(Dataset records)
----------------

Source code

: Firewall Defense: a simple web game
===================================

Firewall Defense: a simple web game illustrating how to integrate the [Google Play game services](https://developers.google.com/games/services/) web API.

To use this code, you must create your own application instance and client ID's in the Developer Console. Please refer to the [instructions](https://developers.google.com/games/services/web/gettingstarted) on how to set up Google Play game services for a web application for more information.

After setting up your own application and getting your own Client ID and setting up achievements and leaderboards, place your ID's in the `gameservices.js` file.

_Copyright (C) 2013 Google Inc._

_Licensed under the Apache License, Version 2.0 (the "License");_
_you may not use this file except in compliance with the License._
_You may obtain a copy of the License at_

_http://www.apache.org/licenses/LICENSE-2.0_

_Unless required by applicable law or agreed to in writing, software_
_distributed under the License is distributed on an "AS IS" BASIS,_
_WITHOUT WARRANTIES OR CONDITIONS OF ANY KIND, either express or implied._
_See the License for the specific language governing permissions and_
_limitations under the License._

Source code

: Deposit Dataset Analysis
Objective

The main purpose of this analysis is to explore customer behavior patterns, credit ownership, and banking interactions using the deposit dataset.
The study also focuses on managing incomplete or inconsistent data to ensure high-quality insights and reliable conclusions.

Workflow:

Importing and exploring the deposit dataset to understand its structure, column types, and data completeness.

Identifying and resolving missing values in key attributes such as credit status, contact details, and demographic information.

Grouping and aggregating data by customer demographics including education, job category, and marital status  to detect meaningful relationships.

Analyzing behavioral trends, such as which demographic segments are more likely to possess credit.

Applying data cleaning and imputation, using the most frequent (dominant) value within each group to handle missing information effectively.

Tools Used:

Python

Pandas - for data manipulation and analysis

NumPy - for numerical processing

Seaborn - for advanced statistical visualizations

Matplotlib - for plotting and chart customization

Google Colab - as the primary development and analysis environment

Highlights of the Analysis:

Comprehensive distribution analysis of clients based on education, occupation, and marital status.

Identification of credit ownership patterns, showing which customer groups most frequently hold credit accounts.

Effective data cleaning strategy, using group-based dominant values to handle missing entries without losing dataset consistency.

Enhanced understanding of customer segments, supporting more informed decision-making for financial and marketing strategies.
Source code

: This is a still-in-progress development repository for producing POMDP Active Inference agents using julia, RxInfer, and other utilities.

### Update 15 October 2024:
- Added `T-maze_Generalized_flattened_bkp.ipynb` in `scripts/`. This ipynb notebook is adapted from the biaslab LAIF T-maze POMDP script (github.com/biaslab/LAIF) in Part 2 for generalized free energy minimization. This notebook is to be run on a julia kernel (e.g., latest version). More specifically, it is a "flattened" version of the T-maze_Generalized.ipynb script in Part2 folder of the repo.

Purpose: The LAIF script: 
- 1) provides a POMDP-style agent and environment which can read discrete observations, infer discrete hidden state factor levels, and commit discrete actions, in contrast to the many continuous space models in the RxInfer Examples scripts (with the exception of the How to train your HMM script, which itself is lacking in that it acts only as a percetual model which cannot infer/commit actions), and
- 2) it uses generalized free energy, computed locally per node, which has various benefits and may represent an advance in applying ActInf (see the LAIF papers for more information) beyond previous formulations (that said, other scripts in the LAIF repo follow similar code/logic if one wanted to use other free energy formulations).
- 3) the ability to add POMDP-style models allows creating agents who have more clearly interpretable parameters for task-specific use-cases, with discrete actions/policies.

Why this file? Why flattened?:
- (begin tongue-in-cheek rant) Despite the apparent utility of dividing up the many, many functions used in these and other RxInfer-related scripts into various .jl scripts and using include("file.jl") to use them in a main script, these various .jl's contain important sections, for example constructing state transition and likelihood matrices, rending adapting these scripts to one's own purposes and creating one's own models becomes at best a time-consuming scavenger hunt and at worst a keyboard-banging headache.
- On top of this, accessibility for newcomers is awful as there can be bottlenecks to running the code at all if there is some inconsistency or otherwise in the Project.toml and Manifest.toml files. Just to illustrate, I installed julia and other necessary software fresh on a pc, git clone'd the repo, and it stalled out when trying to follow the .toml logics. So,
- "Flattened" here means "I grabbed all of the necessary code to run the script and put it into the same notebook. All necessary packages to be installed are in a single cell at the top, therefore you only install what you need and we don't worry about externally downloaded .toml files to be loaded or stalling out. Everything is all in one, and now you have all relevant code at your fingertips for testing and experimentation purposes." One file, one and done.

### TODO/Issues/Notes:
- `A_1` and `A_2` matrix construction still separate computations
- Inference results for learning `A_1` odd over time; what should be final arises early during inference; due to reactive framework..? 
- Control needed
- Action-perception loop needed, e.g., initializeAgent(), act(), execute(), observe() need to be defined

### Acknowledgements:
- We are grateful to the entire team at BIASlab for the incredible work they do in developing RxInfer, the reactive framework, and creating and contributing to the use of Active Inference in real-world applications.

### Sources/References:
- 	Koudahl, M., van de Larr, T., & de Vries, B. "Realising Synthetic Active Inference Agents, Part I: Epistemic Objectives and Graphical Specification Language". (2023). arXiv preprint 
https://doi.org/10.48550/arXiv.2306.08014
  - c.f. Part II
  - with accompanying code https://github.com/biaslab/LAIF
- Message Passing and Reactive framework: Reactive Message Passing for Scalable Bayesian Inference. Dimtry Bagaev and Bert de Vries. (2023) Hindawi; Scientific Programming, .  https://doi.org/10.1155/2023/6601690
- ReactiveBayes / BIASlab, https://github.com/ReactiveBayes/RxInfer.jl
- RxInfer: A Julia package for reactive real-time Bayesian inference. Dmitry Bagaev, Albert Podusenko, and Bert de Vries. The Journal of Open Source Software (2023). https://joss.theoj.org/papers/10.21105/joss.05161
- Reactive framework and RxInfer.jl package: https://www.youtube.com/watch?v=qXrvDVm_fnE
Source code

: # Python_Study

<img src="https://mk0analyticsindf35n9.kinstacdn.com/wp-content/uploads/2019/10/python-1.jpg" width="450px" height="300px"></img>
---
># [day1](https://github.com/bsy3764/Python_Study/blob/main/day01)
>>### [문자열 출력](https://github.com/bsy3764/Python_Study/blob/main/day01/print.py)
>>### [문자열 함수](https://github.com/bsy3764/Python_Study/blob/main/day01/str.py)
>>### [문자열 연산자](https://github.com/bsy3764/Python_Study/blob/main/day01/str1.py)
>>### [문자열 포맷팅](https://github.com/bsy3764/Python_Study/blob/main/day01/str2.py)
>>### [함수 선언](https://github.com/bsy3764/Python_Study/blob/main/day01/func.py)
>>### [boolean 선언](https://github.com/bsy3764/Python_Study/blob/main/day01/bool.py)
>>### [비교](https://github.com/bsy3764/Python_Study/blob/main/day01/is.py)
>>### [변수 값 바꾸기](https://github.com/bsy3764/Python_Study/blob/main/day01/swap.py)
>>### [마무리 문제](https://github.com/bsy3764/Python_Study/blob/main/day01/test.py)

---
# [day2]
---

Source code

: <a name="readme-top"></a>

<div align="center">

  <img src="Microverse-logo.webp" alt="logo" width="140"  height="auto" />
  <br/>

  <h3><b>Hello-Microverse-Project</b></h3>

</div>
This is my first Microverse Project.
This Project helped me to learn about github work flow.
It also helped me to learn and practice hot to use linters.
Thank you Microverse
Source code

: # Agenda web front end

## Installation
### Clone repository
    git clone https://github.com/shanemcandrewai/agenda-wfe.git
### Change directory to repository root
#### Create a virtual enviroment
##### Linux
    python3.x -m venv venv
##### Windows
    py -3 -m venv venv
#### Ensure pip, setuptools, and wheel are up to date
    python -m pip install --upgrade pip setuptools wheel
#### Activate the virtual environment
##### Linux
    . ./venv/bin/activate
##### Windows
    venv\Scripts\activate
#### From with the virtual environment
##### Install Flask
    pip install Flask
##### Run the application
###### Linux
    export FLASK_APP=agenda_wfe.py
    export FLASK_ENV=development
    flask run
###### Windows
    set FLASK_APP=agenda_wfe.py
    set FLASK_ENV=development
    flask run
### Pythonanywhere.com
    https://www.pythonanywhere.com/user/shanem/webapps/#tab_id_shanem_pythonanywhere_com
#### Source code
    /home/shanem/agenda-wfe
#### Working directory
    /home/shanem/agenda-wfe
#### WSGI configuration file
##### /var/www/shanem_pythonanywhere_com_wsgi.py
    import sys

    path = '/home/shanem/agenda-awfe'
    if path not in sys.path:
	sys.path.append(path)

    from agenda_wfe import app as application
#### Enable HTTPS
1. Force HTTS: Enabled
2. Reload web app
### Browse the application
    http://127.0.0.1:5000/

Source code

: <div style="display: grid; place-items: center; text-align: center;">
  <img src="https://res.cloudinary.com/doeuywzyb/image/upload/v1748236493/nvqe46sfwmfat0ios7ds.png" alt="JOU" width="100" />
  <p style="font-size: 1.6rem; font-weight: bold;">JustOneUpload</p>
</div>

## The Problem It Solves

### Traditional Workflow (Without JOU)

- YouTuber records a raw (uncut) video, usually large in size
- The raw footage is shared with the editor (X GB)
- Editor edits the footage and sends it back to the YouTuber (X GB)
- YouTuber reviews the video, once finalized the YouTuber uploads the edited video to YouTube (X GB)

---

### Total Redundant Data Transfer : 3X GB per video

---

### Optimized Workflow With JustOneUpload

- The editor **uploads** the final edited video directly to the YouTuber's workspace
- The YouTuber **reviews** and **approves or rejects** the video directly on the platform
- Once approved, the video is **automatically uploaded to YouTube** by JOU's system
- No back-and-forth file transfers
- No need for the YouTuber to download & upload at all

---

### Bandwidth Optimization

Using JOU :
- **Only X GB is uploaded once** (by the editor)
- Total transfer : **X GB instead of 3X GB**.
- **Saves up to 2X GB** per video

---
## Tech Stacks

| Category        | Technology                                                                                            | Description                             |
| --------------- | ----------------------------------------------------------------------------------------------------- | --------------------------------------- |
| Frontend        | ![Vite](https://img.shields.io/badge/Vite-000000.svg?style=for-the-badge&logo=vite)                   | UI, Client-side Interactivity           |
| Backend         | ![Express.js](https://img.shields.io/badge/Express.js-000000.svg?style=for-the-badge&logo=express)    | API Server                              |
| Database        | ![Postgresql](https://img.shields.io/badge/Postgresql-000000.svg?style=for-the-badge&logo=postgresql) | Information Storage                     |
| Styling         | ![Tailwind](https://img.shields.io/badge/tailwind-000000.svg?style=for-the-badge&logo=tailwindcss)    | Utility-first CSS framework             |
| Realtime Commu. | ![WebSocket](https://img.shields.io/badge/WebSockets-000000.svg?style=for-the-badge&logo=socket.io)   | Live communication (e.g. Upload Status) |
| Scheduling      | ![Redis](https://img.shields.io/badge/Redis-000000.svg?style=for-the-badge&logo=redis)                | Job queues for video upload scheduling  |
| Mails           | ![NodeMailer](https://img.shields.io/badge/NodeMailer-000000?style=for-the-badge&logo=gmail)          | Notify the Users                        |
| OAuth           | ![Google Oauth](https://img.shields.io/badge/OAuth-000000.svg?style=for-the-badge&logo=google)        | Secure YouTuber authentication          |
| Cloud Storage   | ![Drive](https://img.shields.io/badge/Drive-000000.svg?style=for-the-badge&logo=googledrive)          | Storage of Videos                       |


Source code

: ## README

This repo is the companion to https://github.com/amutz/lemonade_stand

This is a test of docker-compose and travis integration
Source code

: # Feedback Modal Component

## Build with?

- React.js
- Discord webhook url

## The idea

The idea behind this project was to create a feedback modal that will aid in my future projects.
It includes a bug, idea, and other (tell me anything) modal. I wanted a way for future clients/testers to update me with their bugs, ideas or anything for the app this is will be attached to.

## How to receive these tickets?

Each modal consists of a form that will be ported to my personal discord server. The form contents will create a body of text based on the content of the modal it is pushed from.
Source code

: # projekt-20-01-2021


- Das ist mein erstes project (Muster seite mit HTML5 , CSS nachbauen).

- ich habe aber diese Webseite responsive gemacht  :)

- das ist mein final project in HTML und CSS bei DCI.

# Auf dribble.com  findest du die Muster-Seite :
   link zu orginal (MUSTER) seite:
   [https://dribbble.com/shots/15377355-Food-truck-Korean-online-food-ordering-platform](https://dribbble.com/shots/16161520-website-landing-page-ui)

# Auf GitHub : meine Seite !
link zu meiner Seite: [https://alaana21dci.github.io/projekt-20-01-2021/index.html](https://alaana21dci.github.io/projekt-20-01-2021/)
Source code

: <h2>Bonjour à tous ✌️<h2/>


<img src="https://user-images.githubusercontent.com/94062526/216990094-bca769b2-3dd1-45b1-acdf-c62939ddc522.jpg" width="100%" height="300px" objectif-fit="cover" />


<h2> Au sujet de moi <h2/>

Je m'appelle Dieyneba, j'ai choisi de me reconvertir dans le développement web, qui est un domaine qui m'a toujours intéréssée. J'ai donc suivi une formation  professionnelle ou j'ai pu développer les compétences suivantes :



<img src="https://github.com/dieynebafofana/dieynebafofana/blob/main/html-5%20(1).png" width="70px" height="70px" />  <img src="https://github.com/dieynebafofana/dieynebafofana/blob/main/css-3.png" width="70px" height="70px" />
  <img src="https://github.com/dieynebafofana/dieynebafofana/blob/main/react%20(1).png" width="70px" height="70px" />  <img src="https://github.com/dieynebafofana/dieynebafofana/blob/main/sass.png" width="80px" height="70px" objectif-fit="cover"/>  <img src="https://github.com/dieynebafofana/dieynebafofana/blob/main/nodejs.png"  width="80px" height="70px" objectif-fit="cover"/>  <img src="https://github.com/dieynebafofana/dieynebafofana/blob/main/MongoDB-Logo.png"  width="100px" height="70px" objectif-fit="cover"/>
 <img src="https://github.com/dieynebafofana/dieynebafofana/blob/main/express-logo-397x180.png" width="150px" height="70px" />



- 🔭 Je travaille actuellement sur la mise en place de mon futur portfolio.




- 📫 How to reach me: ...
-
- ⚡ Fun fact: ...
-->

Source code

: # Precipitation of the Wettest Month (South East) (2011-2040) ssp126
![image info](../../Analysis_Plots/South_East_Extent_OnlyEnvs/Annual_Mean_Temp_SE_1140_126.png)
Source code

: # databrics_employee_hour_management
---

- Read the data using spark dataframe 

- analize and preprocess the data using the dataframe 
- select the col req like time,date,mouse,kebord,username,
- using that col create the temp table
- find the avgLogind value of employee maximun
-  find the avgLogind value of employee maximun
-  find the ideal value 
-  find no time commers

----------------

> Exercise objective: Exactly as written, reproduce the lines of the data above from the first line through the line where "To use this" appears.

> Answer:
Source code

: Firewall Defense: a simple web game
===================================

Firewall Defense: a simple web game illustrating how to integrate the [Google Play game services](https://developers.google.com/games/services/) web API.

To use this code, you must create your own application instance and client ID's in the Developer Console. Please refer to the [instructions](https://developers.google.com/games/services/web/gettingstarted) on how to set up Google Play game services for a web application for more information.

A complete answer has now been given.